Prep Time 15 minutes
Cook Time 20 minutes
Total Time 35 minutes
Servings: 4 servings

Ingredients
  

  • Protein: 1 lb (450 g) lean ground turkey or 93% lean beef; or use extra-firm tofu or plant-based crumbles.
  • Rice: 2 cups cooked brown rice or white rice (jasmine or basmati work well). Quinoa is a great swap.
  • Beans: 1 can (15 oz/425 g) black beans or pinto beans, rinsed and drained.
  • Veggies: 1 small yellow onion (diced), 1 red bell pepper (diced), 2 cloves garlic (minced), 1 cup corn (frozen or canned, drained).
  • Spices: 2 tsp chili powder, 1 tsp ground cumin, 1 tsp smoked paprika, 1/2 tsp oregano, 1/4–1/2 tsp cayenne (optional), 1 tsp kosher salt, 1/2 tsp black pepper.
  • Liquids: 1/3 cup low-sodium chicken or vegetable broth, 2 tbsp tomato paste, juice of 1 lime.
  • Fresh toppings: Diced tomatoes, shredded lettuce, chopped cilantro, sliced green onions, jalapeño (optional).
  • Creamy elements: 1/2 cup plain Greek yogurt or light sour cream, 1 avocado (sliced or mashed).
  • Cheese (optional): 1/2 cup shredded cheddar, Monterey Jack, or a Mexican blend.
  • Salsa: 1/2–1 cup of your favorite salsa or pico de gallo.
  • Olive oil: 1–2 tbsp for sautéing.

Method
 

  1. Cook the rice. Make 2 cups cooked rice according to the package. Fluff and keep warm. For extra flavor, add a pinch of salt and a squeeze of lime at the end.
  2. Prep the produce. Dice the onion and bell pepper, mince the garlic, and rinse and drain the beans. Set out your toppings so assembly is easy.
  3. Brown the protein. Heat 1 tbsp oil in a large skillet over medium-high. Add ground turkey (or beef), breaking it up with a spoon. Cook until no longer pink and slightly browned, about 6–8 minutes. If using tofu, crumble it and press out moisture first, then sear until golden.
  4. Add aromatics. Stir in onion and bell pepper with a pinch of salt. Cook 3–4 minutes until softened. Add garlic and cook 30 seconds until fragrant.

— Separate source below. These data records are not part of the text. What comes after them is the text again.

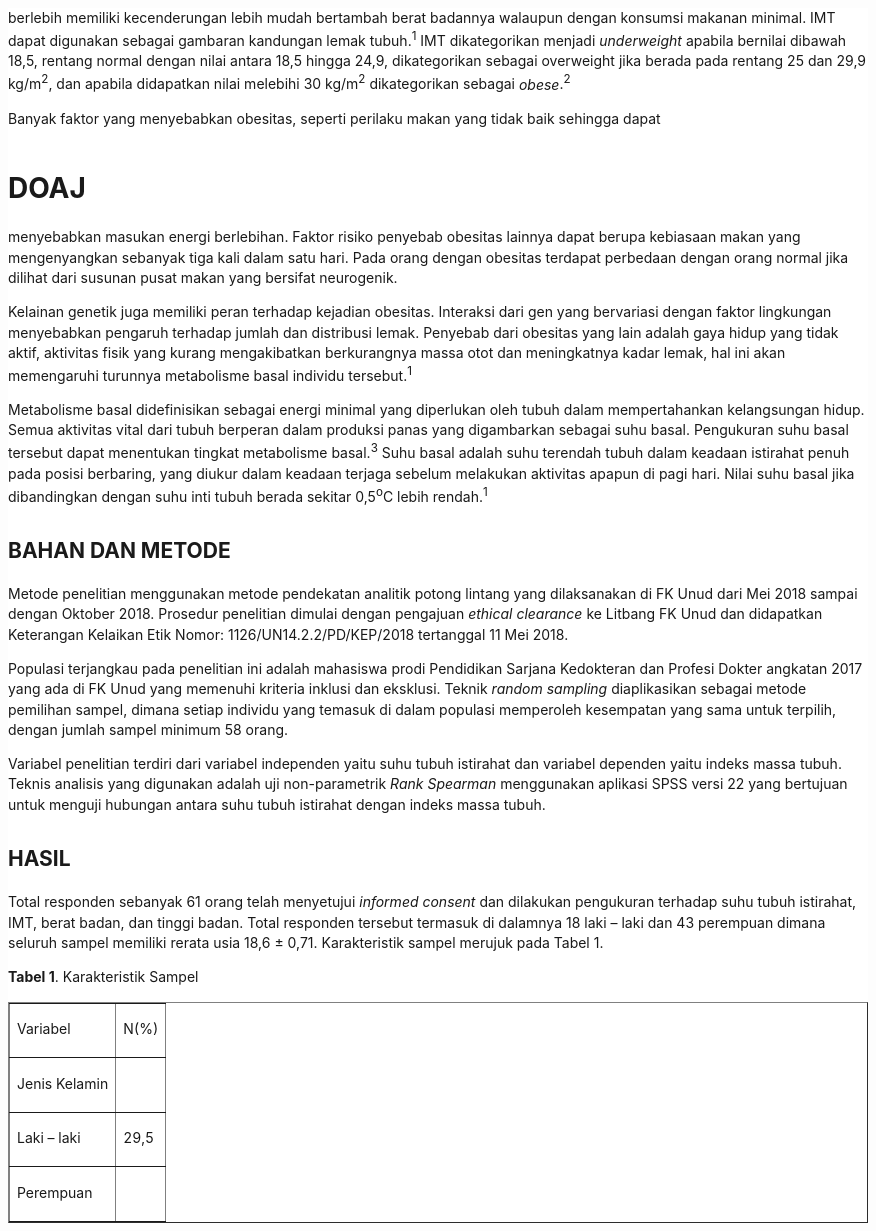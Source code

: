 <p><span class="font4">berlebih memiliki kecenderungan lebih mudah bertambah berat badannya walaupun dengan konsumsi makanan minimal. IMT dapat digunakan sebagai gambaran kandungan lemak tubuh.<sup>1</sup> IMT dikategorikan menjadi </span><span class="font4" style="font-style:italic;">underweight</span><span class="font4"> apabila bernilai dibawah 18,5, rentang normal dengan nilai antara 18,5 hingga 24,9, dikategorikan sebagai overweight jika berada pada rentang 25 dan 29,9 kg/m<sup>2</sup>, dan apabila didapatkan nilai melebihi 30 kg/m<sup>2</sup> dikategorikan sebagai </span><span class="font4" style="font-style:italic;">obese</span><span class="font4">.<sup>2</sup></span></p>
<p><span class="font4">Banyak faktor yang menyebabkan obesitas, seperti perilaku makan yang tidak baik sehingga dapat</span></p>
<h1><a name="bookmark2"></a><span class="font3"><a name="bookmark3"></a>DOAJ</span></h1>
<p><span class="font4">menyebabkan masukan energi berlebihan. Faktor risiko penyebab obesitas lainnya dapat berupa kebiasaan makan yang mengenyangkan sebanyak tiga kali dalam satu hari. Pada orang dengan obesitas terdapat perbedaan dengan orang normal jika dilihat dari susunan pusat makan yang bersifat neurogenik.</span></p>
<p><span class="font4">Kelainan genetik juga memiliki peran terhadap kejadian obesitas. Interaksi dari gen yang bervariasi dengan faktor lingkungan menyebabkan pengaruh terhadap jumlah dan distribusi lemak. Penyebab dari obesitas yang lain adalah gaya hidup yang tidak aktif, aktivitas fisik yang kurang mengakibatkan berkurangnya massa otot dan meningkatnya kadar lemak, hal ini akan memengaruhi turunnya metabolisme basal individu tersebut.<sup>1</sup></span></p>
<p><span class="font4">Metabolisme basal didefinisikan sebagai energi minimal yang diperlukan oleh tubuh dalam mempertahankan kelangsungan hidup. Semua aktivitas vital dari tubuh berperan dalam produksi panas yang digambarkan sebagai suhu basal. Pengukuran suhu basal tersebut dapat menentukan tingkat metabolisme basal.<sup>3</sup> Suhu basal adalah suhu terendah tubuh dalam keadaan istirahat penuh pada posisi berbaring, yang diukur dalam keadaan terjaga sebelum melakukan aktivitas apapun di pagi hari. Nilai suhu basal jika dibandingkan dengan suhu inti tubuh berada sekitar 0,5<sup>o</sup>C lebih rendah.<sup>1</sup></span></p>
<h2><a name="bookmark4"></a><span class="font4" style="font-weight:bold;"><a name="bookmark5"></a>BAHAN DAN METODE</span></h2>
<p><span class="font4">Metode penelitian menggunakan metode pendekatan analitik potong lintang yang dilaksanakan di FK Unud dari Mei 2018 sampai dengan Oktober 2018. Prosedur penelitian dimulai dengan pengajuan </span><span class="font4" style="font-style:italic;">ethical clearance</span><span class="font4"> ke Litbang FK Unud dan didapatkan Keterangan Kelaikan Etik Nomor: 1126/UN14.2.2/PD/KEP/2018 tertanggal 11 Mei 2018.</span></p>
<p><span class="font4">Populasi terjangkau pada penelitian ini adalah mahasiswa prodi Pendidikan Sarjana Kedokteran dan Profesi Dokter angkatan 2017 yang ada di FK Unud yang memenuhi kriteria inklusi dan eksklusi. Teknik </span><span class="font4" style="font-style:italic;">random sampling</span><span class="font4"> diaplikasikan sebagai metode pemilihan sampel, dimana setiap individu yang temasuk di dalam populasi memperoleh kesempatan yang sama untuk terpilih, dengan jumlah sampel minimum 58 orang.</span></p>
<p><span class="font4">Variabel penelitian terdiri dari variabel independen yaitu suhu tubuh istirahat dan variabel dependen yaitu indeks massa tubuh. Teknis analisis yang digunakan adalah uji non-parametrik </span><span class="font4" style="font-style:italic;">Rank Spearman</span><span class="font4"> menggunakan aplikasi SPSS versi 22 yang bertujuan untuk menguji hubungan antara suhu tubuh istirahat dengan indeks massa tubuh.</span></p>
<h2><a name="bookmark6"></a><span class="font4" style="font-weight:bold;"><a name="bookmark7"></a>HASIL</span></h2>
<p><span class="font4">Total responden sebanyak 61 orang telah menyetujui </span><span class="font4" style="font-style:italic;">informed consent</span><span class="font4"> dan dilakukan pengukuran terhadap suhu tubuh istirahat, IMT, berat badan, dan tinggi badan. Total responden tersebut termasuk di dalamnya 18 laki – laki dan 43 perempuan dimana seluruh sampel memiliki rerata usia 18,6 ± 0,71. Karakteristik sampel merujuk pada Tabel 1.</span></p>
<p><span class="font4" style="font-weight:bold;">Tabel 1</span><span class="font4">. Karakteristik Sampel</span></p>
<table border="1">
<tr><td style="vertical-align:bottom;">
<p><span class="font4">Variabel</span></p></td><td style="vertical-align:bottom;">
<p><span class="font4">N(%)</span></p></td></tr>
<tr><td style="vertical-align:middle;">
<p><span class="font4">Jenis Kelamin</span></p></td><td style="vertical-align:top;"></td></tr>
<tr><td style="vertical-align:bottom;">
<p><span class="font4">Laki – laki</span></p></td><td style="vertical-align:bottom;">
<p><span class="font4">29,5</span></p></td></tr>
<tr><td style="vertical-align:bottom;">
<p><span class="font4">Perempuan</span></p></td><td style="vertical-align:bottom;">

  5. Season generously. Sprinkle in chili powder, cumin, smoked paprika, oregano, cayenne (if using), 1 tsp salt, and pepper. Stir for 30 seconds to bloom the spices.
  6. Make it saucy. Add tomato paste and cook 1 minute. Pour in broth and stir to form a glossy, slightly thick sauce that coats the meat. Simmer 2–3 minutes.

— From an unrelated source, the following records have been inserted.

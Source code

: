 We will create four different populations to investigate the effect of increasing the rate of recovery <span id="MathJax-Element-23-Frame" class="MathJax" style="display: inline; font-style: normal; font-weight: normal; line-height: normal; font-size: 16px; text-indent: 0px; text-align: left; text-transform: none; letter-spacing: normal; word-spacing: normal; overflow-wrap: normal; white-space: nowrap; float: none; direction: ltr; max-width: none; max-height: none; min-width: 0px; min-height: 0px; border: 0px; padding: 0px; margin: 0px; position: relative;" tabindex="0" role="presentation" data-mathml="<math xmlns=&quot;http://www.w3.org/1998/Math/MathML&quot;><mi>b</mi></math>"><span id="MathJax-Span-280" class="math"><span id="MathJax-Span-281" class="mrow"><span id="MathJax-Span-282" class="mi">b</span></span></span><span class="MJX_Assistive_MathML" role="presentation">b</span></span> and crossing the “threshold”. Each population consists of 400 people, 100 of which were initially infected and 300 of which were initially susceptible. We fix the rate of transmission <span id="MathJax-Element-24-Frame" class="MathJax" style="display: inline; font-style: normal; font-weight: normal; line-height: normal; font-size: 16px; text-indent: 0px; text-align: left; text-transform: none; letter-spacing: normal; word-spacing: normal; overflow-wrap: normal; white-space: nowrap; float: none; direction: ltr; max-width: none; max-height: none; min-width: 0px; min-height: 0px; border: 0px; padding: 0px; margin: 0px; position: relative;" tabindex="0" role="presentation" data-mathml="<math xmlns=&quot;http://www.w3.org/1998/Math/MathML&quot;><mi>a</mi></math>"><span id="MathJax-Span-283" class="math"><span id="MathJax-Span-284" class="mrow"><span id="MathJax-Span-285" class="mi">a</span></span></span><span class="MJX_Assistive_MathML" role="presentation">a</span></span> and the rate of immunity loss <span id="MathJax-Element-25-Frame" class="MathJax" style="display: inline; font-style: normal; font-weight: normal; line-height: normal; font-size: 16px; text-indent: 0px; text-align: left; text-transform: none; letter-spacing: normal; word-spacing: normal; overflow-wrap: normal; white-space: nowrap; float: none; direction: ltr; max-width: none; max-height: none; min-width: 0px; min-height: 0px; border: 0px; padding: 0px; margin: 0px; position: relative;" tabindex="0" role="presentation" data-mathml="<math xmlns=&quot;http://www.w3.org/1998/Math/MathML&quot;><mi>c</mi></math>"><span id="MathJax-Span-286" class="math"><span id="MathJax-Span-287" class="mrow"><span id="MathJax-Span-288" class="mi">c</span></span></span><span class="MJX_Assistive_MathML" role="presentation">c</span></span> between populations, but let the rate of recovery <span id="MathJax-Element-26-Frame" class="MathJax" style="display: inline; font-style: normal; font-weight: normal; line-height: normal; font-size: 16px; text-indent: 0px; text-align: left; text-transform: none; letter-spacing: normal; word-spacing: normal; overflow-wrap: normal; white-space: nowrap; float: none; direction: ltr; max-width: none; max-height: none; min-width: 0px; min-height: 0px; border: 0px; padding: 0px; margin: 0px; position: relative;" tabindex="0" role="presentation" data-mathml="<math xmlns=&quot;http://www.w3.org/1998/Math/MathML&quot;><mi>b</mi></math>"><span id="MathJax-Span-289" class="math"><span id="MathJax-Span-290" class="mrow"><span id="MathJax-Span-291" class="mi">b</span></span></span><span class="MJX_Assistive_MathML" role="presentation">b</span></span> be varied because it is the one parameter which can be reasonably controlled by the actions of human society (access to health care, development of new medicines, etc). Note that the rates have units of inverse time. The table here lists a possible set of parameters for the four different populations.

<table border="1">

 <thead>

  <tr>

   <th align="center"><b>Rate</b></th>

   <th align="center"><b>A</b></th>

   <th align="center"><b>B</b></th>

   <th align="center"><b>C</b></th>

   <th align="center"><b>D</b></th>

  7. Stir in beans and corn. Fold in the black beans and corn. Warm through for 2–3 minutes. Squeeze in half the lime juice and taste. Adjust salt, pepper, or lime as needed.

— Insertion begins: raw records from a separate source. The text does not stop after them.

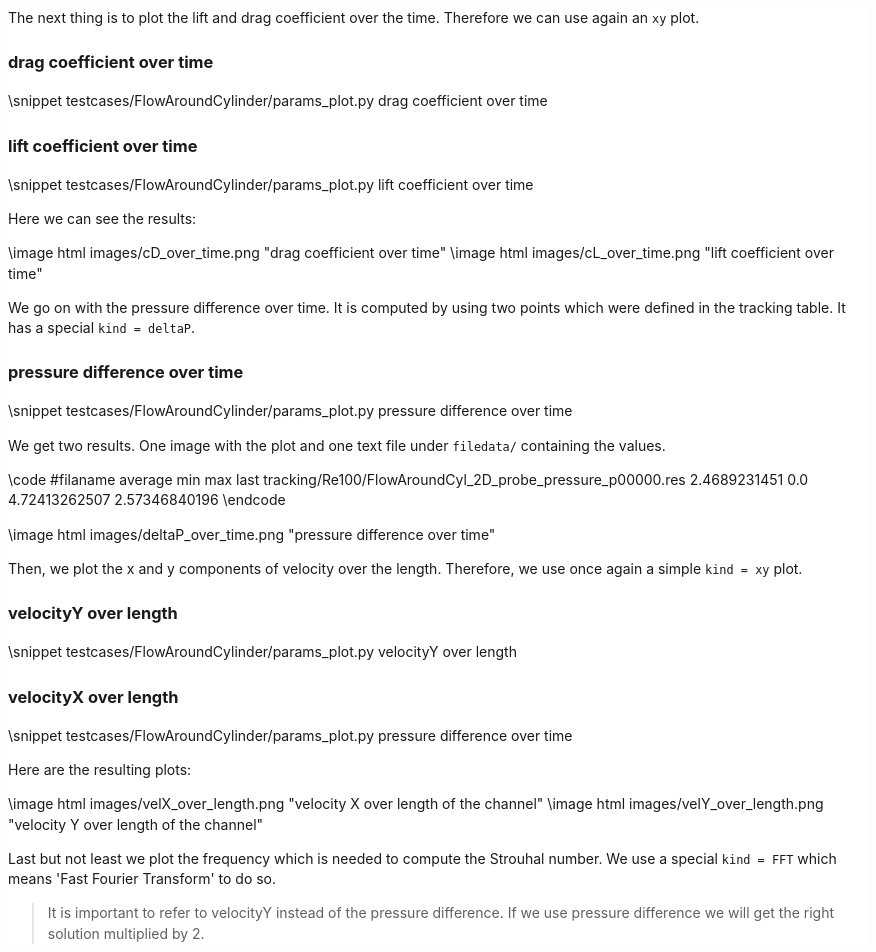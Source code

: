 The next thing is to plot the lift and drag coefficient over the time. Therefore
we can use again an `xy` plot.

### drag coefficient over time

\snippet testcases/FlowAroundCylinder/params_plot.py drag coefficient over time

### lift coefficient over time

\snippet testcases/FlowAroundCylinder/params_plot.py lift coefficient over time

Here we can see the results:

\image html images/cD_over_time.png "drag coefficient over time"
\image html images/cL_over_time.png "lift coefficient over time"

We go on with the pressure difference over time. It is computed by using two 
points which were defined in the tracking table. It has a special `kind = deltaP`.

### pressure difference over time

\snippet testcases/FlowAroundCylinder/params_plot.py pressure difference over time

We get two results. One image with the plot and one text file under `filedata/`
containing the values.

\code
#filaname 	 average 	 min 	 max 	 last 
tracking/Re100/FlowAroundCyl_2D_probe_pressure_p00000.res	2.4689231451	0.0	4.72413262507	2.57346840196
\endcode

\image html images/deltaP_over_time.png "pressure difference over time"

Then, we plot the x and y components of velocity over the length. Therefore, 
we use once again a simple `kind = xy` plot.

### velocityY over length

\snippet testcases/FlowAroundCylinder/params_plot.py velocityY over length

### velocityX over length

\snippet testcases/FlowAroundCylinder/params_plot.py pressure difference over time

Here are the resulting plots:

\image html images/velX_over_length.png "velocity X over length of the channel"
\image html images/velY_over_length.png "velocity Y over length of the channel"

Last but not least we plot the frequency which is needed to compute the Strouhal
number. We use a special `kind = FFT` which means 'Fast Fourier Transform' to do 
so. 

> It is important to refer to velocityY instead of the pressure difference. If 
> we use pressure difference we will get the right solution multiplied by 2.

  8. Prep the creamy elements. In a small bowl, mix Greek yogurt with a pinch of salt, pepper, and a little lime juice for a quick, tangy sauce.
  9. Assemble the bowls. Add a scoop of rice to each bowl. Top with the taco protein mixture. Add lettuce, tomatoes, avocado, cilantro, green onions, and jalapeño. Spoon on salsa and the yogurt sauce. Add cheese if you like.
  10. Finish and serve. Squeeze the remaining lime over the bowls. Serve warm with extra salsa on the side.